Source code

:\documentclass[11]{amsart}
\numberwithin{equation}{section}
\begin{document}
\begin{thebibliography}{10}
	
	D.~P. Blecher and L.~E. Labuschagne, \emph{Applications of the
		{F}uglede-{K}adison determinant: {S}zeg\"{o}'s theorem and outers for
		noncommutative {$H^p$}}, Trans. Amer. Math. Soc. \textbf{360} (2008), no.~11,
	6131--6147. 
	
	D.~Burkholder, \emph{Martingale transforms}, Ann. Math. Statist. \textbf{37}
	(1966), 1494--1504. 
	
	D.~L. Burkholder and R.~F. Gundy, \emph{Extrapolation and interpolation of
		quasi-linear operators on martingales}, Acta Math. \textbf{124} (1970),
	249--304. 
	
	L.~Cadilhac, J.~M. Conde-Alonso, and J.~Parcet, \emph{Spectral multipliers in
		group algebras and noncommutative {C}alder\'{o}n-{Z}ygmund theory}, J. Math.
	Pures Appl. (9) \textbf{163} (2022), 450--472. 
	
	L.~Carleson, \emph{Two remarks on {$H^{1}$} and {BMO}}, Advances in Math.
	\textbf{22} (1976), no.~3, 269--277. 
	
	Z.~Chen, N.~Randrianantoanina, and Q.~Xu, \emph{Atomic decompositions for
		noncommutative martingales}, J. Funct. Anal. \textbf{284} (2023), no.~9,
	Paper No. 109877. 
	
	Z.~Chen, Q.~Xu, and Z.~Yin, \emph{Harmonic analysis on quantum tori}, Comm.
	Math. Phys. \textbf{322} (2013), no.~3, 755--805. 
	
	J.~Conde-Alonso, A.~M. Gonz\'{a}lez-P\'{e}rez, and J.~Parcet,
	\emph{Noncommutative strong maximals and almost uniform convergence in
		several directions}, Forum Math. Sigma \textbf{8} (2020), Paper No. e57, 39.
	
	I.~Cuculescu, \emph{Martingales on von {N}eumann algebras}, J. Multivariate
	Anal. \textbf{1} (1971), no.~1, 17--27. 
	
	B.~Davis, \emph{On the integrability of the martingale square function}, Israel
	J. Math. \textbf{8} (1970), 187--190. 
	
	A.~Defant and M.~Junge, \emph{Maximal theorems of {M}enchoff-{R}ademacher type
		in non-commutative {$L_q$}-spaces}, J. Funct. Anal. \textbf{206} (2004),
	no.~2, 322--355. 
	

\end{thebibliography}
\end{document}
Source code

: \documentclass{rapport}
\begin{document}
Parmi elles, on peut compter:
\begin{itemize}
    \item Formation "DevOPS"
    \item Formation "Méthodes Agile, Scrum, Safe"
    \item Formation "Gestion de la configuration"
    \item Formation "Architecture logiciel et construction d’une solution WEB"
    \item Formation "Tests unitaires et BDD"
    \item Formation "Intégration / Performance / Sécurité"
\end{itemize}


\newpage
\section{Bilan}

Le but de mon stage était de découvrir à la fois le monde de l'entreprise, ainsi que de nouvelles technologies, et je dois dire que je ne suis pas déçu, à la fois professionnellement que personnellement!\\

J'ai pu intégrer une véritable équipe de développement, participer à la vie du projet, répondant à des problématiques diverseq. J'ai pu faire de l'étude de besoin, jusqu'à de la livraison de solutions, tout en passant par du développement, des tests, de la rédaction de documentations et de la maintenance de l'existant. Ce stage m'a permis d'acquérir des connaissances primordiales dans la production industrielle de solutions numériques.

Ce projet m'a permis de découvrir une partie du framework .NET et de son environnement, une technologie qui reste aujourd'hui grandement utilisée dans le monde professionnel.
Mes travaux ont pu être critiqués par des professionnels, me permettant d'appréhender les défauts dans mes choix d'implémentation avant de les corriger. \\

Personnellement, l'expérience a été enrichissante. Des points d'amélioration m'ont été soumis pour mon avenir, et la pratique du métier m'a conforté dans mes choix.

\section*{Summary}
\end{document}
^^^^^^^^^^^^^^^^
* _TASK ITEM_: Without changing anything, repeat the whole listing.

* _SOLUTION FOR THIS TASK_:
Source code

:\documentclass[11]{amsart}
\numberwithin{equation}{section}
\begin{document}
\begin{thebibliography}{10}
	
	D.~P. Blecher and L.~E. Labuschagne, \emph{Applications of the
		{F}uglede-{K}adison determinant: {S}zeg\"{o}'s theorem and outers for
		noncommutative {$H^p$}}, Trans. Amer. Math. Soc. \textbf{360} (2008), no.~11,
	6131--6147. 
	
	D.~Burkholder, \emph{Martingale transforms}, Ann. Math. Statist. \textbf{37}
	(1966), 1494--1504. 
	
	D.~L. Burkholder and R.~F. Gundy, \emph{Extrapolation and interpolation of
		quasi-linear operators on martingales}, Acta Math. \textbf{124} (1970),
	249--304. 
	
	L.~Cadilhac, J.~M. Conde-Alonso, and J.~Parcet, \emph{Spectral multipliers in
		group algebras and noncommutative {C}alder\'{o}n-{Z}ygmund theory}, J. Math.
	Pures Appl. (9) \textbf{163} (2022), 450--472. 
	
	L.~Carleson, \emph{Two remarks on {$H^{1}$} and {BMO}}, Advances in Math.
	\textbf{22} (1976), no.~3, 269--277. 
	
	Z.~Chen, N.~Randrianantoanina, and Q.~Xu, \emph{Atomic decompositions for
		noncommutative martingales}, J. Funct. Anal. \textbf{284} (2023), no.~9,
	Paper No. 109877. 
	
	Z.~Chen, Q.~Xu, and Z.~Yin, \emph{Harmonic analysis on quantum tori}, Comm.
	Math. Phys. \textbf{322} (2013), no.~3, 755--805. 
	
	J.~Conde-Alonso, A.~M. Gonz\'{a}lez-P\'{e}rez, and J.~Parcet,
	\emph{Noncommutative strong maximals and almost uniform convergence in
		several directions}, Forum Math. Sigma \textbf{8} (2020), Paper No. e57, 39.
	
	I.~Cuculescu, \emph{Martingales on von {N}eumann algebras}, J. Multivariate
	Anal. \textbf{1} (1971), no.~1, 17--27. 
	
	B.~Davis, \emph{On the integrability of the martingale square function}, Israel
	J. Math. \textbf{8} (1970), 187--190. 
	
	A.~Defant and M.~Junge, \emph{Maximal theorems of {M}enchoff-{R}ademacher type
		in non-commutative {$L_q$}-spaces}, J. Funct. Anal. \textbf{206} (2004),
	no.~2, 322--355. 
	

\end{thebibliography}
\end{document}
Source code

: \documentclass{rapport}
\begin{document}
Parmi elles, on peut compter:
\begin{itemize}
    \item Formation "DevOPS"
    \item Formation "Méthodes Agile, Scrum, Safe"
    \item Formation "Gestion de la configuration"
    \item Formation "Architecture logiciel et construction d’une solution WEB"
    \item Formation "Tests unitaires et BDD"
    \item Formation "Intégration / Performance / Sécurité"
\end{itemize}


\newpage
\section{Bilan}

Le but de mon stage était de découvrir à la fois le monde de l'entreprise, ainsi que de nouvelles technologies, et je dois dire que je ne suis pas déçu, à la fois professionnellement que personnellement!\\

J'ai pu intégrer une véritable équipe de développement, participer à la vie du projet, répondant à des problématiques diverseq. J'ai pu faire de l'étude de besoin, jusqu'à de la livraison de solutions, tout en passant par du développement, des tests, de la rédaction de documentations et de la maintenance de l'existant. Ce stage m'a permis d'acquérir des connaissances primordiales dans la production industrielle de solutions numériques.

Ce projet m'a permis de découvrir une partie du framework .NET et de son environnement, une technologie qui reste aujourd'hui grandement utilisée dans le monde professionnel.
Mes travaux ont pu être critiqués par des professionnels, me permettant d'appréhender les défauts dans mes choix d'implémentation avant de les corriger. \\

Personnellement, l'expérience a été enrichissante. Des points d'amélioration m'ont été soumis pour mon avenir, et la pratique du métier m'a conforté dans mes choix.

\section*{Summary}
\end{document}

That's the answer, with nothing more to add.